Medicine, Health Care The Genome Guardian Turns to…
Published: May 31, 2018.
Released by Publicase Comunicação Científica
It has long been known that abnormal changes in the p53 protein are associated with many cancers. In fact, the gene that codes the p53 protein is the one most frequently mutated in human cancers. The protein, known as the guardian of the genome, has the main role of suppressing tumor formation and in so doing it blocks cancer development. But once mutated, the p53 protein not only stops working as expected, it also acquires new functions and characteristics that are catastrophic for the cell.
One of the characteristics observed in mutated p53 is the tendency to form amyloid aggregates, which are structures that no longer display the protein original 3D conformation, stick together, and are resistant to degradation. These amyloid aggregates build up in the tissue, are very harmful, and present a pathogen-like behavior where mutants highjack normal counterparts and convert them into the amyloid form. These aggregates have been found in many cancer patients and in other protein-misfolding diseases such as Alzheimer’s and Parkinson’s.
Somewhere along its transition from its native protein state to the deleterious amyloid form, p53 assumes a transient state as a molten globule (MG). MG-state p53, or pre-aggregate MG conformers, have not yet formed aggregates but are nevertheless very prone to doing so, which makes them a promising drug target. Thus, understanding the behavior of MG-state p53s and what prompts them into this conformation in the first place is crucial.
Targeting MG-states has been a real challenge because these states have a very short lifetime before they aggregate into amyloid structures. However, using a combination of techniques that include fluorescence spectroscopy, chemical and physical approaches, a research group led by Jerson Lima Silva at the Federal University of Rio de Janeiro, Brazil, has developed a new strategy that traps p53 conformers in solution so they can be observed before turning into amyloid oligomers and fibers. The group used the technique to study p53 and two other related proteins, p63 and p73. Of the three, p53 is the one that is least stable and most prone to aggregation.
While in real life the native state of p53 may be disrupted by the action of viruses (such as HPV), ultraviolet radiation (such as sun light) or exposure to carcinogens (tobacco smoke, nitropyrene emitted in diesel combustion, among many others), in the lab the research group applied different concentrations of chemicals and/or high hydrostatic pressure to disrupt the equilibrium of native proteins, as detected by fluorescence and Nuclear Magnetic Resonance. The strategy is believed to recapitulate the same unfolding and aggregation processes that take place inside the body of cancer patients and allows researchers to get a closer look at the conformational changes suffered by individual amino acid residues before the molecule undergoes unfolding. This stage is a main step towards the amyloid state.

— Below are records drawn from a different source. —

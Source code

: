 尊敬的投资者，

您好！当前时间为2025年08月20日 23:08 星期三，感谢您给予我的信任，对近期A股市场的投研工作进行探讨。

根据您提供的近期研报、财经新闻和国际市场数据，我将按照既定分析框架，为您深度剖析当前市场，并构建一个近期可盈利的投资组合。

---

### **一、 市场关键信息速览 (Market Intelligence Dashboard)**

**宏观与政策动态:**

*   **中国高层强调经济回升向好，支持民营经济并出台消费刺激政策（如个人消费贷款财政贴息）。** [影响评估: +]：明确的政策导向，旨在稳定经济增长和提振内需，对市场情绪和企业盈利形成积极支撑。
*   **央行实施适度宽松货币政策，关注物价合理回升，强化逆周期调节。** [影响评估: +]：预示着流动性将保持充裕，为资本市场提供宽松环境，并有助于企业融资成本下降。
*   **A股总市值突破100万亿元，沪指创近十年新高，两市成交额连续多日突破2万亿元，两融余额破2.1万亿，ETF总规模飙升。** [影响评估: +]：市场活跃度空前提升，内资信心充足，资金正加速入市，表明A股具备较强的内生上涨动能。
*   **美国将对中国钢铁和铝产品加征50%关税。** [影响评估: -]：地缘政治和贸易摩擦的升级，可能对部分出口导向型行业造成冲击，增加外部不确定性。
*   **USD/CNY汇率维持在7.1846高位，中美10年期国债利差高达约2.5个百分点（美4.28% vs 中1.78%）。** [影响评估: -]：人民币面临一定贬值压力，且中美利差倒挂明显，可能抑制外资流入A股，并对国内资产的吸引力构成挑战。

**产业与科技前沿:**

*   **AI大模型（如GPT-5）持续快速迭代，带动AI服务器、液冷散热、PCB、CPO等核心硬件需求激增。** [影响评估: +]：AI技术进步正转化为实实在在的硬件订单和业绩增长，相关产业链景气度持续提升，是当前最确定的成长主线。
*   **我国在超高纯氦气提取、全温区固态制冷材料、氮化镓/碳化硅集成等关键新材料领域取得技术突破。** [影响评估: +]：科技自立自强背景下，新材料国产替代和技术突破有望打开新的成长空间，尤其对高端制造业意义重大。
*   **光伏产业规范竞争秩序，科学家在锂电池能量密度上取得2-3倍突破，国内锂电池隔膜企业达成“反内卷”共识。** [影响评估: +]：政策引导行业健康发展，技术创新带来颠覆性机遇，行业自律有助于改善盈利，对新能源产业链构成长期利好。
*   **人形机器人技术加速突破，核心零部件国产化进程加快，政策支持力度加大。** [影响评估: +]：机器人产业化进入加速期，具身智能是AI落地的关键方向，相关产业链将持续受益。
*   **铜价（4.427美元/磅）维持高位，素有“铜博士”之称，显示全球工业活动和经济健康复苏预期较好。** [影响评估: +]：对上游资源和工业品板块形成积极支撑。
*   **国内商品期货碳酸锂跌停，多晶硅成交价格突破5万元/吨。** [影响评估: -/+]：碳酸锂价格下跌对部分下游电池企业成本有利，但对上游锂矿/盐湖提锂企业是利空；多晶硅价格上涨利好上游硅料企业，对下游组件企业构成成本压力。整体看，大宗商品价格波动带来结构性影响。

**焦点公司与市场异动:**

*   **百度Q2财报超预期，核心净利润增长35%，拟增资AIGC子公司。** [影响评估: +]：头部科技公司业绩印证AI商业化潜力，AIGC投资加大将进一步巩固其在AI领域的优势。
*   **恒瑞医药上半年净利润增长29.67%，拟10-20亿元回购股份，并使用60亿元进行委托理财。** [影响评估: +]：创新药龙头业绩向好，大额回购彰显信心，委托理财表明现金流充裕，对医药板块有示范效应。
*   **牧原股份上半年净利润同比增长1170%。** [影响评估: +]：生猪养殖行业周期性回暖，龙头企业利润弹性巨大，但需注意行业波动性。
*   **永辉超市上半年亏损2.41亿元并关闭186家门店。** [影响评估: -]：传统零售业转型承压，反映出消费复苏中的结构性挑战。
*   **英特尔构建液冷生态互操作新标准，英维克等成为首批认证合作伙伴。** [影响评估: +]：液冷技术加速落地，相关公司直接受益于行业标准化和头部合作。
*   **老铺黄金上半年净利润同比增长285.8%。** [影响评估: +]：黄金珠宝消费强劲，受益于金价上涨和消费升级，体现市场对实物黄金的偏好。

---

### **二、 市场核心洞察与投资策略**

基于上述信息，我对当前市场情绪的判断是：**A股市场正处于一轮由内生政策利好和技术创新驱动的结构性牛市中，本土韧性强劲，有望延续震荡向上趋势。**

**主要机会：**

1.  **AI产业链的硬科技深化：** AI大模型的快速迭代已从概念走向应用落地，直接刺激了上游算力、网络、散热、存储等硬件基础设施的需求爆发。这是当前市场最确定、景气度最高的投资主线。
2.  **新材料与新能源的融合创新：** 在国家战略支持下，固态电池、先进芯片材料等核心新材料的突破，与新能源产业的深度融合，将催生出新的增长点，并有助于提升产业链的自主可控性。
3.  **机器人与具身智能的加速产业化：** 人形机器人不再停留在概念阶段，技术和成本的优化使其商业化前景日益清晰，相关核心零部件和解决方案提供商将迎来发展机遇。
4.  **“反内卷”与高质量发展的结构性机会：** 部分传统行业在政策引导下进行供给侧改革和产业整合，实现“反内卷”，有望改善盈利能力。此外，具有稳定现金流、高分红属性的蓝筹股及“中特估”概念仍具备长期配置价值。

“A clear understanding of all the changes that occur in the molecule before it assumes the amyloid state may allow us to manipulate this process and have the option of either rescuing the native state of the p53 protein or blocking its transformation into amyloid oligomers and fibrils,” says Guilherme A. de Oliveira, one of the study’s co-authors.
In fact, both strategies have been previously used against mutated p53 by different groups but no clear results have been produced. With this study, the group presents a new technique for trapping p53 conformers in solution and claims that the p53 pre-amyloidogenic form is a promising alternative target for drug discovery.
The paper entitled “Aggregation-primed molten globule conformers of the p53 core domain provide potential tools for studying p53C aggregation in cancer” is published online in The Journal of Biological Chemistry.